CUMMINGS, Circuit Judge.

This appeal involves a suit filed against the United States under the Federal Tort Claims Act (FTCA) by a former member of the armed services. Jimmy Ray Rogers thought his service days were long past when he was arrested on a desertion charge and held for nearly two months awaiting trial by court-martial. He was acquitted of the desertion charge and then sued under the FTCA. Because the injuries alleged by Rogers and his wife, Linda Rogers, were the direct product of a military relationship we affirm the district court’s holding that the Feres doctrine, named for Feres v. United States, 340 U.S. *1269 135, 71 S.Ct. 153, 95 L.Ed. 152 (1950), bars the claims.

I.

This Court has jurisdiction over this appeal because dismissal of an action for lack of subject matter jurisdiction is a final judgment. 28 U.S.C. § 1291. In reviewing the grant of a motion to dismiss for lack of subject matter jurisdiction, we must consider as true all of the plaintiffs’ factual allegations. Walls v. United States, 832 F.2d 93, 94 (7th Cir.1987).

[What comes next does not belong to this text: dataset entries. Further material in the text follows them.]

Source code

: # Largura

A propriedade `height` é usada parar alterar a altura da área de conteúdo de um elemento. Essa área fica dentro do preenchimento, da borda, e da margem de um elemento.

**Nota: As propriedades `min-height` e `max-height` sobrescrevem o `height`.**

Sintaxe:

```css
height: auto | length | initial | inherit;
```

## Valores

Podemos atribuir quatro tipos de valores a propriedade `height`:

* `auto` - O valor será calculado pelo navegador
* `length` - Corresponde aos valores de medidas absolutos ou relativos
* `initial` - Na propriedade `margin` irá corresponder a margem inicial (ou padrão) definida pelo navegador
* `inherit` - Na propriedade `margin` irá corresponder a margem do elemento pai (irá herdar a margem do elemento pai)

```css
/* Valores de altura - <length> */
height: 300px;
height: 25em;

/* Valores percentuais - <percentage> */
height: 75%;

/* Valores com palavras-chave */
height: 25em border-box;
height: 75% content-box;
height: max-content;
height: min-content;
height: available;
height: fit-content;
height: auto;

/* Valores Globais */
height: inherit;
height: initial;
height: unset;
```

Just after he turned 18 in November 1976, Jimmy Ray Rogers joined the United States Navy. He signed up for a four-year stint. After boot camp and some preliminary training, but before the first year was up, Rogers decided the Navy was not for him. He requested to be relieved of all service obligations under an experimental early release program. Navy command and personnel officials agreed to discharge Rogers. They set a discharge date of September 6, 1977. Rogers was then a boatswain’s mate on the USS Guadalcanal, based in Norfolk, Virginia. He asked to leave his Norfolk assignment one week in advance of his discharge date. He wanted to share a ride to Florida with a shipmate who happened to be driving that way.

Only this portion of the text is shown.